Agreement class detection

This section contains settings for detecting the morphological agreement class (e.g. feminine, masculine, plural)

Special values:

  • pos_agree_mapping: a special list of semicolon-separated mappings of POS categories to agreement classes, internally separated by angle brackets. For example: NNS>plural means the tag NNS gets mapped to the agreement class plural
  • agree_entity_mapping: similarly, a mapping of agreement classes to entity types. For example, in English, mapping female to person is usually correct: female>person;male>person
  • never_agree_pairs: semicolon-separated list of plus-separated pairs of agreement classes that are never compatible, e.g. male+plural
pos_agree_mapping=NPS>plural;NNPS>plural;NNS>plural
agree_entity_mapping=female>person;male>person
default_agree=inanim
# Agreement classes compatible with unknown agreement - all other classes will require strict agreement
agree_with_unknown=/inanim|male|female/
# Strict disagree sets, e.g. male+female; note that putting singular/plural here disrupts possible isa-table connections between the two.
# Separate each pair internally with plus, and multiple pairs with semicolon
never_agree_pairs=male+female
# Does isa matching of subclasses require morphological agreement?
isa_subclass_agreement=True
# Agreement classes incompatible with person type entities
no_person_agree=/inanim/
# Agreement class for coordinate/aggregate entities; plain string NOT a regex (use underscore to assign no special class)
aggregate_agree=plural
# Default name and agreement for persons and places - set to global default if not using
person_def_entity=person
place_def_entity=place
time_def_entity=time
object_def_entity=object
organization_def_entity=organization
quantity_def_entity=quantity
event_def_entity=event
abstract_def_entity=abstract
person_def_agree=male
place_def_agree=inanim
time_def_agree=inanim
organization_def_agree=inanim
object_def_agree=inanim
quantity_def_agree=plural

Coreference detection

Settings affecting coreference matching.

Special values:

no_antecedent:

A detailed description of markables forbidden to have antecedents (e.g. bare plurals in English, or indefinites in general).
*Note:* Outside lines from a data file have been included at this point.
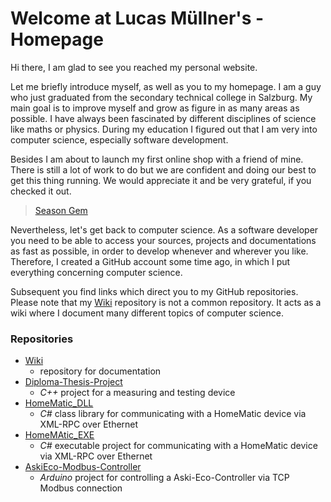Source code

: # Welcome at Lucas Müllner's - Homepage

Hi there, I am glad to see you reached my personal website.

Let me briefly introduce myself, as well as you to my homepage. I am a guy who just graduated from the secondary technical college in Salzburg. My main goal is to improve myself and grow as figure in as many areas as possible. I have always been fascinated by different disciplines of science like maths or physics. During my education I figured out that I am very into computer science, especially software development.

Besides I am about to launch my first online shop with a friend of mine. There is still a lot of work to do but we are confident and doing our best to get this thing running.
We would appreciate it and be very grateful, if you checked it out.
> [Season Gem](www.seasongem.com)



Nevertheless, let's get back to computer science. As a software developer you need to be able to access your sources, projects and documentations as fast as possible, in order to develop whenever and wherever you like. Therefore, I created a GitHub account some time ago, in which I put everything concerning computer science.

Subsequent you find links which direct you to my GitHub repositories. Please note that my [Wiki](https://github.com/cleanCoder1999/Wiki) repository is not a common repository. It acts as a wiki where I document many different topics of computer science.

### Repositories

* [Wiki](https://github.com/cleanCoder1999/Wiki)
  * repository for documentation
* [Diploma-Thesis-Project](https://github.com/cleanCoder1999/Diploma-Thesis-Project)
  * _C++_ project for a measuring and testing device
* [HomeMatic_DLL](https://github.com/cleanCoder1999/HomeMatic_DLL)
  * _C#_ class library for communicating with a HomeMatic device via XML-RPC over Ethernet
* [HomeMAtic_EXE](https://github.com/cleanCoder1999/HomeMatic_EXE)
  * _C#_ executable project for communicating with a HomeMatic device via XML-RPC over Ethernet
* [AskiEco-Modbus-Controller](https://github.com/cleanCoder1999/AskiEco-Modbus-Controller)
  * _Arduino_ project for controlling a Aski-Eco-Controller via TCP Modbus connection
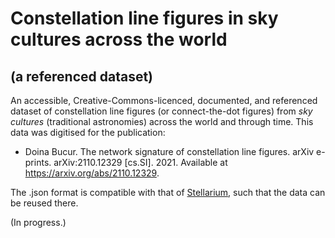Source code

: # Constellation line figures in sky cultures across the world
## (a referenced dataset)


An accessible, Creative-Commons-licenced, documented, and referenced dataset of constellation line figures (or connect-the-dot figures) from _sky cultures_ (traditional astronomies) across the world and through time. This data was digitised for the publication:

- Doina Bucur. The network signature of constellation line figures. arXiv e-prints. arXiv:2110.12329 [cs.SI]. 2021. Available at <https://arxiv.org/abs/2110.12329>.

The .json format is compatible with that of [Stellarium](https://github.com/Stellarium/stellarium-skycultures), such that the data can be reused there.

(In progress.)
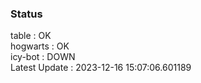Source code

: ### Status


table : OK  
hogwarts : OK  
icy-bot : DOWN  
Latest Update : 2023-12-16 15:07:06.601189
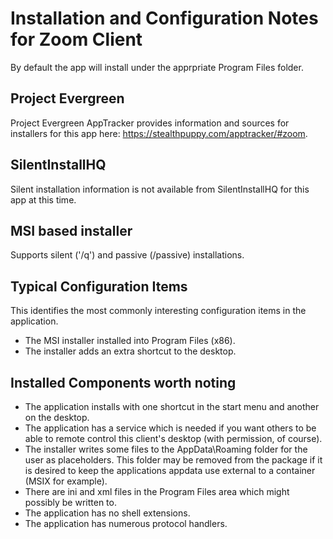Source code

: # Installation and Configuration Notes for Zoom Client
By default the app will install under the apprpriate Program Files folder.

## Project Evergreen
Project Evergreen AppTracker provides information and sources for installers for this app here: https://stealthpuppy.com/apptracker/#zoom.

## SilentInstallHQ
Silent installation information is not available from SilentInstallHQ for this app at this time.

## MSI based installer

Supports silent ('/q') and passive (/passive) installations. 


## Typical Configuration Items 

This identifies the most commonly interesting configuration items in the application.

* The MSI installer installed into Program Files (x86).
* The installer adds an extra shortcut to the desktop.

## Installed Components worth noting

* The application installs with one shortcut in the start menu and another on the desktop. 
* The application has a service which is needed if you want others to be able to remote control this client's desktop (with permission, of course).
* The installer writes some files to the AppData\Roaming folder for the user as placeholders.  This folder may be removed from the package if it is desired to keep the applications appdata use external to a container (MSIX for example).
* There are ini and xml files in the Program Files area which might possibly be written to.
* The application has no shell extensions. 
* The application has numerous protocol handlers.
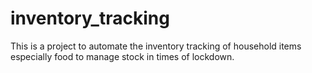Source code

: # inventory_tracking
This is a project to automate the inventory tracking of household items especially food to manage stock in times of lockdown.
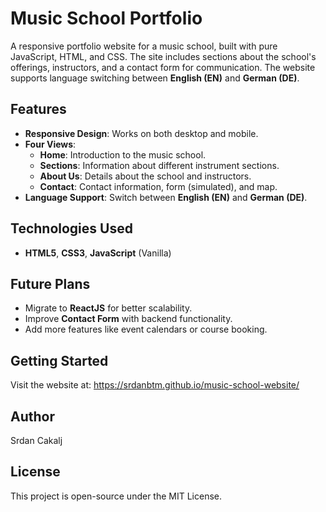 # Music School Portfolio

A responsive portfolio website for a music school, built with pure JavaScript, HTML, and CSS. The site includes sections about the school's offerings, instructors, and a contact form for communication. The website supports language switching between **English (EN)** and **German (DE)**.

## Features
- **Responsive Design**: Works on both desktop and mobile.
- **Four Views**: 
  - **Home**: Introduction to the music school.
  - **Sections**: Information about different instrument sections.
  - **About Us**: Details about the school and instructors.
  - **Contact**: Contact information, form (simulated), and map.
- **Language Support**: Switch between **English (EN)** and **German (DE)**.

## Technologies Used
- **HTML5**, **CSS3**, **JavaScript** (Vanilla)

## Future Plans
- Migrate to **ReactJS** for better scalability.
- Improve **Contact Form** with backend functionality.
- Add more features like event calendars or course booking.

## Getting Started
Visit the website at: https://srdanbtm.github.io/music-school-website/

## Author
Srdan Cakalj

## License
This project is open-source under the MIT License.

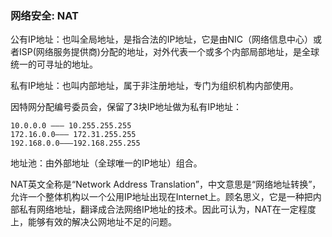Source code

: ### 网络安全: NAT ###

公有IP地址：也叫全局地址，是指合法的IP地址，它是由NIC（网络信息中心）或者ISP(网络服务提供商)分配的地址，对外代表一个或多个内部局部地址，是全球统一的可寻址的地址。

私有IP地址：也叫内部地址，属于非注册地址，专门为组织机构内部使用。

因特网分配编号委员会，保留了3块IP地址做为私有IP地址：

	10.0.0.0 ——— 10.255.255.255
	172.16.0.0——— 172.31.255.255
	192.168.0.0———192.168.255.255

地址池：由外部地址（全球唯一的IP地址）组合。

NAT英文全称是“Network Address Translation”，中文意思是“网络地址转换”，允许一个整体机构以一个公用IP地址出现在Internet上。顾名思义，它是一种把内部私有网络地址，翻译成合法网络IP地址的技术。因此可认为，NAT在一定程度上，能够有效的解决公网地址不足的问题。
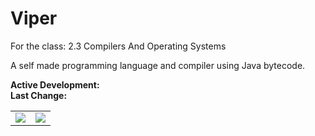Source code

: # Viper
For the class: 2.3 Compilers And Operating Systems

A self made programming language and compiler using Java bytecode.

**Active Development:** <br>
**Last Change:** <br>

| | |
| :---: | :---: |
| ![](/Screenshots/.png) | ![](/Screenshots/.png) |
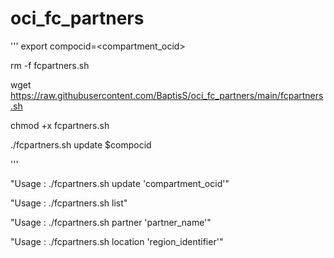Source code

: # oci_fc_partners

'''
export compocid=<compartment_ocid>



rm -f fcpartners.sh

wget https://raw.githubusercontent.com/BaptisS/oci_fc_partners/main/fcpartners.sh

chmod +x fcpartners.sh

./fcpartners.sh update $compocid


'''


"Usage : ./fcpartners.sh update 'compartment_ocid'" 



"Usage : ./fcpartners.sh list"

"Usage : ./fcpartners.sh partner 'partner_name'"

"Usage : ./fcpartners.sh location 'region_identifier'" 



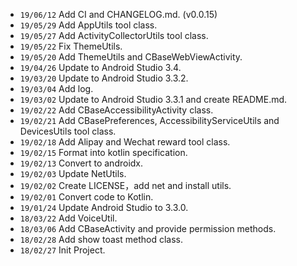 * `19/06/12` Add CI and CHANGELOG.md. (v0.0.15)
* `19/05/29` Add AppUtils tool class.
* `19/05/27` Add ActivityCollectorUtils tool class.
* `19/05/22` Fix ThemeUtils.
* `19/05/20` Add ThemeUtils and CBaseWebViewActivity.
* `19/04/26` Update to Android Studio 3.4.
* `19/03/20` Update to Android Studio 3.3.2.
* `19/03/04` Add log.
* `19/03/02` Update to Android Studio 3.3.1 and create README.md.
* `19/02/22` Add CBaseAccessibilityActivity class.
* `19/02/21` Add CBasePreferences, AccessibilityServiceUtils and DevicesUtils tool class.
* `19/02/18` Add Alipay and Wechat reward tool class.
* `19/02/15` Format into kotlin specification.
* `19/02/13` Convert to androidx.
* `19/02/03` Update NetUtils.
* `19/02/02` Create LICENSE，add net and install utils.
* `19/02/01` Convert code to Kotlin.
* `19/01/24` Update Android Studio to 3.3.0.
* `18/03/22` Add VoiceUtil.
* `18/03/06` Add CBaseActivity and provide permission methods.
* `18/02/28` Add show toast method class.
* `18/02/27` Init Project.
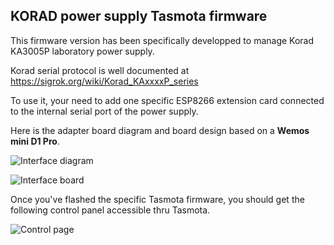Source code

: KORAD power supply Tasmota firmware
---------------

This firmware version has been specifically developped to manage Korad KA3005P laboratory power supply.

Korad serial protocol is well documented at https://sigrok.org/wiki/Korad_KAxxxxP_series

To use it, your need to add one specific ESP8266 extension card connected to the internal serial port of the power supply.

Here is the adapter board diagram and board design based on a **Wemos mini D1 Pro**.

![Interface diagram](https://raw.githubusercontent.com/NicolasBernaerts/tasmota/master/korad/screen/korad-interface-diagram.png)  

![Interface board](https://raw.githubusercontent.com/NicolasBernaerts/tasmota/master/korad/screen/korad-interface-board.png)  

Once you've flashed the specific Tasmota firmware, you should get the following control panel accessible thru Tasmota.

![Control page](https://raw.githubusercontent.com/NicolasBernaerts/tasmota/master/korad/screen/korad-tasmota-control.png)  
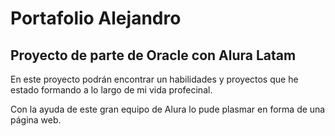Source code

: # Portafolio Alejandro
## Proyecto de parte de Oracle con Alura Latam

<p>En este proyecto podrán encontrar un habilidades y proyectos que he estado formando a lo largo de mi vida profecinal. </p>
<p>Con la ayuda de este gran equipo de Alura lo pude plasmar en forma de una página web. </p>
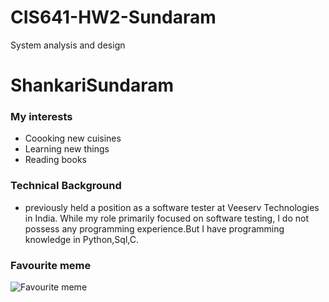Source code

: 
# CIS641-HW2-Sundaram
System analysis and design
# ShankariSundaram
### My interests
+ Coooking new cuisines
+ Learning new things
+ Reading books
### Technical Background
* previously held a position as a software tester at Veeserv Technologies in India. While my role primarily focused on software testing, I do not possess any programming experience.But I have programming knowledge in Python,Sql,C.
### Favourite meme
![Favourite meme](https://www.reddit.com/media?url=https%3A%2F%2Fi.redd.it%2Fpgaswdp5iop51.jpg)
A semicolon separated series of patterns of initial (^x), final ($x) or head(@x) POS tags + text specification that rule out antecedents. Use ! for negation, and & for multiple criteria. Use e.g. @none/none to switch this off. For example the following specification forbids markables headed by a percent token (with text ‘%’) from having an antecedent:

@.*/^%$

The following specification says that a markable headed (@) by the POS tag NNS and having any text (.*), but also not (!) starting (^) with a POS tag matching DT or PRP is forbidden from having an antecedent (English bare plural).

@NNS/.*&^!(DT|PRP)/.*

# Whether to use machine learning classifiers, if available
use_classifiers=True
# Default score threshold for classifier positive decision (lower threshold promotes more liberal coreference decisions)
# Note that best scoring candidate wins regardless of this; the threshold just means NO antecedent is accepted if nothing scores above the threshold
score_thresh=0.35
# Override/flavor specific classifier file suffix for specific versions of a model (e.g. _GUM in gbm_GUM3.pkl, instead of gbm3.pkl). Usually empty except in an override profile.
classifier_suffix=
# Modifier functions that require strictly identical heads for coreference
ident_mod_func=/^(nmod:poss|titlemod|nmod_of)$/
# What POS categories should allow lemma matching of heads for coreference? e.g. /^NNS?$/ to allow singular and plural nouns to match based on lemma
lemma_match_pos=/none/
# Dependency functions that are interpreted as modifiers for compatible modifier, and other modifier checks
mod_func=/amod|compound|flat|nummod|nmod_of/
# Tokens that mark opening and closing quotation for direct speech detection
open_quote=/^(["'”’]|``)$/
close_quote=/^(["'”’]|'')$/
# Tokens used to identify a question sentence
question_mark=/^\?$/
# Markables forbidden to have antecedents - semicolon separated patterns of initial (^x), final ($x) or head(@x) POS + text that rule out antecedent. 
# Use ! for negation, & for multiple criteria; use e.g. @none/none to switch off
no_antecedent=@NNS/.*&^!(DT|PR?P\$)/.*;@.*/^%$
# Are indefinite markables allowed to be anaphors (i.e. can they have antecedents)?
allow_indef_anaphor=False
# Are indefinite markables allowed to be anaphors via isa? (only used if allow_indef_anaphor is True)
allow_indef_isa=False
# Should we match Title Case entities to acronyms made of each token's initial letters?
match_acronyms=True
# Words to ignore in acronym matching, e.g. 'of' in Federal Bureau *of* Investigation <- FBI
ignore_in_acronym=/of/
# Should it be possible for a later mention to include lexical modifiers not present in the antecedent?
no_new_modifiers=True
# Should exceptional new modifiers listed in the new_modifiers file be allowed in subsequent mentions? (only used if no_new_modifiers=True)
use_new_modifier_exceptions=True
# Do proper noun modifiers have to match exactly across mentions? (NB: this may include proper modifiers such as Mr.!! Often leaving this False is better)
proper_mod_must_match=False

Postprocessing settings

Settings for sanitizing or altering output, such as removing singletons, or markables with specific grammatical functions which are nevertheless used internally during processing (e.g. predicatives).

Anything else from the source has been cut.